▶ _INFORMATION SUPPLIED_:
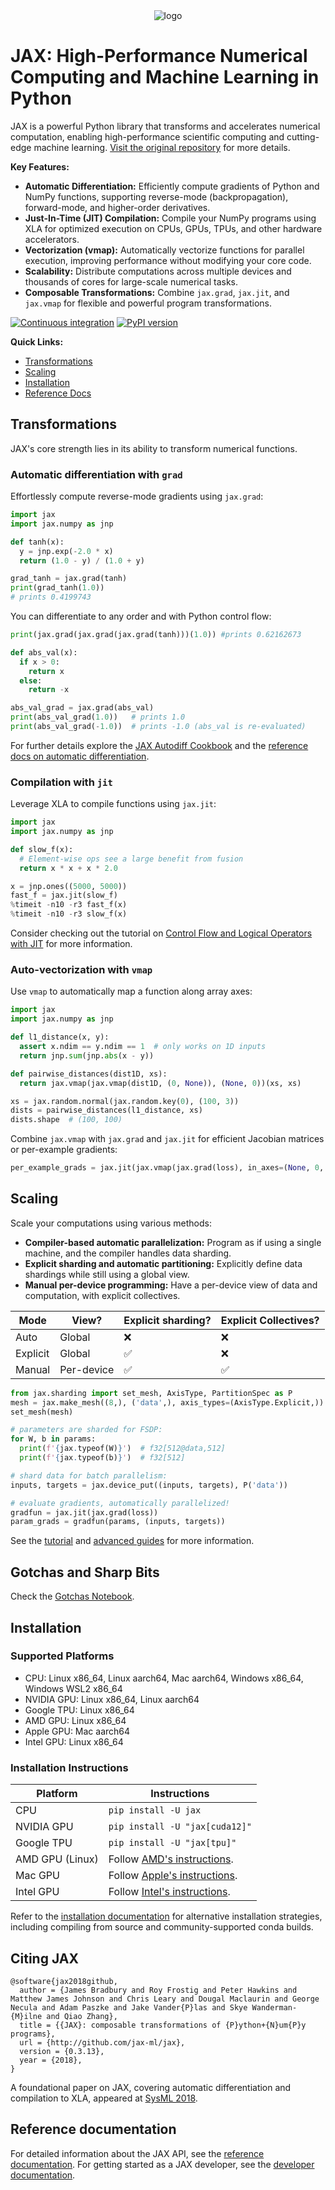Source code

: <div align="center">
<img src="https://raw.githubusercontent.com/jax-ml/jax/main/images/jax_logo_250px.png" alt="logo">
</div>

# JAX: High-Performance Numerical Computing and Machine Learning in Python

JAX is a powerful Python library that transforms and accelerates numerical computation, enabling high-performance scientific computing and cutting-edge machine learning.  [Visit the original repository](https://github.com/jax-ml/jax) for more details.

**Key Features:**

*   **Automatic Differentiation:** Efficiently compute gradients of Python and NumPy functions, supporting reverse-mode (backpropagation), forward-mode, and higher-order derivatives.
*   **Just-In-Time (JIT) Compilation:** Compile your NumPy programs using XLA for optimized execution on CPUs, GPUs, TPUs, and other hardware accelerators.
*   **Vectorization (vmap):**  Automatically vectorize functions for parallel execution, improving performance without modifying your core code.
*   **Scalability:**  Distribute computations across multiple devices and thousands of cores for large-scale numerical tasks.
*   **Composable Transformations:**  Combine `jax.grad`, `jax.jit`, and `jax.vmap` for flexible and powerful program transformations.

[![Continuous integration](https://github.com/jax-ml/jax/actions/workflows/ci-build.yaml/badge.svg)](https://github.com/jax-ml/jax/actions/workflows/ci-build.yaml)
[![PyPI version](https://img.shields.io/pypi/v/jax)](https://pypi.org/project/jax/)

**Quick Links:**
*   [Transformations](#transformations)
*   [Scaling](#scaling)
*   [Installation](#installation)
*   [Reference Docs](https://docs.jax.dev/en/latest/)

## Transformations

JAX's core strength lies in its ability to transform numerical functions.

### Automatic differentiation with `grad`

Effortlessly compute reverse-mode gradients using `jax.grad`:

```python
import jax
import jax.numpy as jnp

def tanh(x):
  y = jnp.exp(-2.0 * x)
  return (1.0 - y) / (1.0 + y)

grad_tanh = jax.grad(tanh)
print(grad_tanh(1.0))
# prints 0.4199743
```

You can differentiate to any order and with Python control flow:

```python
print(jax.grad(jax.grad(jax.grad(tanh)))(1.0)) #prints 0.62162673

def abs_val(x):
  if x > 0:
    return x
  else:
    return -x

abs_val_grad = jax.grad(abs_val)
print(abs_val_grad(1.0))   # prints 1.0
print(abs_val_grad(-1.0))  # prints -1.0 (abs_val is re-evaluated)
```

For further details explore the [JAX Autodiff Cookbook](https://docs.jax.dev/en/latest/notebooks/autodiff_cookbook.html) and the [reference docs on automatic differentiation](https://docs.jax.dev/en/latest/jax.html#automatic-differentiation).

### Compilation with `jit`

Leverage XLA to compile functions using `jax.jit`:

```python
import jax
import jax.numpy as jnp

def slow_f(x):
  # Element-wise ops see a large benefit from fusion
  return x * x + x * 2.0

x = jnp.ones((5000, 5000))
fast_f = jax.jit(slow_f)
%timeit -n10 -r3 fast_f(x)
%timeit -n10 -r3 slow_f(x)
```

Consider checking out the tutorial on [Control Flow and Logical Operators with JIT](https://docs.jax.dev/en/latest/control-flow.html) for more information.

### Auto-vectorization with `vmap`

Use `vmap` to automatically map a function along array axes:

```python
import jax
import jax.numpy as jnp

def l1_distance(x, y):
  assert x.ndim == y.ndim == 1  # only works on 1D inputs
  return jnp.sum(jnp.abs(x - y))

def pairwise_distances(dist1D, xs):
  return jax.vmap(jax.vmap(dist1D, (0, None)), (None, 0))(xs, xs)

xs = jax.random.normal(jax.random.key(0), (100, 3))
dists = pairwise_distances(l1_distance, xs)
dists.shape  # (100, 100)
```

Combine `jax.vmap` with `jax.grad` and `jax.jit` for efficient Jacobian matrices or per-example gradients:

```python
per_example_grads = jax.jit(jax.vmap(jax.grad(loss), in_axes=(None, 0, 0)))
```

## Scaling

Scale your computations using various methods:
*   **Compiler-based automatic parallelization:**  Program as if using a single machine, and the compiler handles data sharding.
*   **Explicit sharding and automatic partitioning:**  Explicitly define data shardings while still using a global view.
*   **Manual per-device programming:** Have a per-device view of data and computation, with explicit collectives.

| Mode | View? | Explicit sharding? | Explicit Collectives? |
|---|---|---|---|
| Auto | Global | ❌ | ❌ |
| Explicit | Global | ✅ | ❌ |
| Manual | Per-device | ✅ | ✅ |

```python
from jax.sharding import set_mesh, AxisType, PartitionSpec as P
mesh = jax.make_mesh((8,), ('data',), axis_types=(AxisType.Explicit,))
set_mesh(mesh)

# parameters are sharded for FSDP:
for W, b in params:
  print(f'{jax.typeof(W)}')  # f32[512@data,512]
  print(f'{jax.typeof(b)}')  # f32[512]

# shard data for batch parallelism:
inputs, targets = jax.device_put((inputs, targets), P('data'))

# evaluate gradients, automatically parallelized!
gradfun = jax.jit(jax.grad(loss))
param_grads = gradfun(params, (inputs, targets))
```
See the [tutorial](https://docs.jax.dev/en/latest/sharded-computation.html) and [advanced guides](https://docs.jax.dev/en/latest/advanced_guide.html) for more information.

## Gotchas and Sharp Bits

Check the [Gotchas
Notebook](https://docs.jax.dev/en/latest/notebooks/Common_Gotchas_in_JAX.html).

## Installation

### Supported Platforms
*   CPU: Linux x86_64, Linux aarch64, Mac aarch64, Windows x86_64, Windows WSL2 x86_64
*   NVIDIA GPU: Linux x86_64, Linux aarch64
*   Google TPU: Linux x86_64
*   AMD GPU: Linux x86_64
*   Apple GPU: Mac aarch64
*   Intel GPU: Linux x86_64

### Installation Instructions

| Platform        | Instructions                                                                                                    |
|-----------------|-----------------------------------------------------------------------------------------------------------------|
| CPU             | `pip install -U jax`                                                                                            |
| NVIDIA GPU      | `pip install -U "jax[cuda12]"`                                                                                  |
| Google TPU      | `pip install -U "jax[tpu]"`                                                                                     |
| AMD GPU (Linux) | Follow [AMD's instructions](https://github.com/jax-ml/jax/blob/main/build/rocm/README.md).                      |
| Mac GPU         | Follow [Apple's instructions](https://developer.apple.com/metal/jax/).                                          |
| Intel GPU       | Follow [Intel's instructions](https://github.com/intel/intel-extension-for-openxla/blob/main/docs/acc_jax.md).  |

Refer to the [installation documentation](https://docs.jax.dev/en/latest/installation.html) for alternative installation strategies, including compiling from source and community-supported conda builds.

## Citing JAX

```
@software{jax2018github,
  author = {James Bradbury and Roy Frostig and Peter Hawkins and Matthew James Johnson and Chris Leary and Dougal Maclaurin and George Necula and Adam Paszke and Jake Vander{P}las and Skye Wanderman-{M}ilne and Qiao Zhang},
  title = {{JAX}: composable transformations of {P}ython+{N}um{P}y programs},
  url = {http://github.com/jax-ml/jax},
  version = {0.3.13},
  year = {2018},
}
```

A foundational paper on JAX, covering automatic differentiation and compilation to XLA, appeared at [SysML 2018](https://mlsys.org/Conferences/2019/doc/2018/146.pdf).

## Reference documentation

For detailed information about the JAX API, see the [reference documentation](https://docs.jax.dev/).  For getting started as a JAX developer, see the [developer documentation](https://docs.jax.dev/en/latest/developer.html).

▶ _WORK REQUIRED_: Taking the entries as a whole, work out how many lines contain the string "order". Respond with only the number.

▶ _RESULT_: 2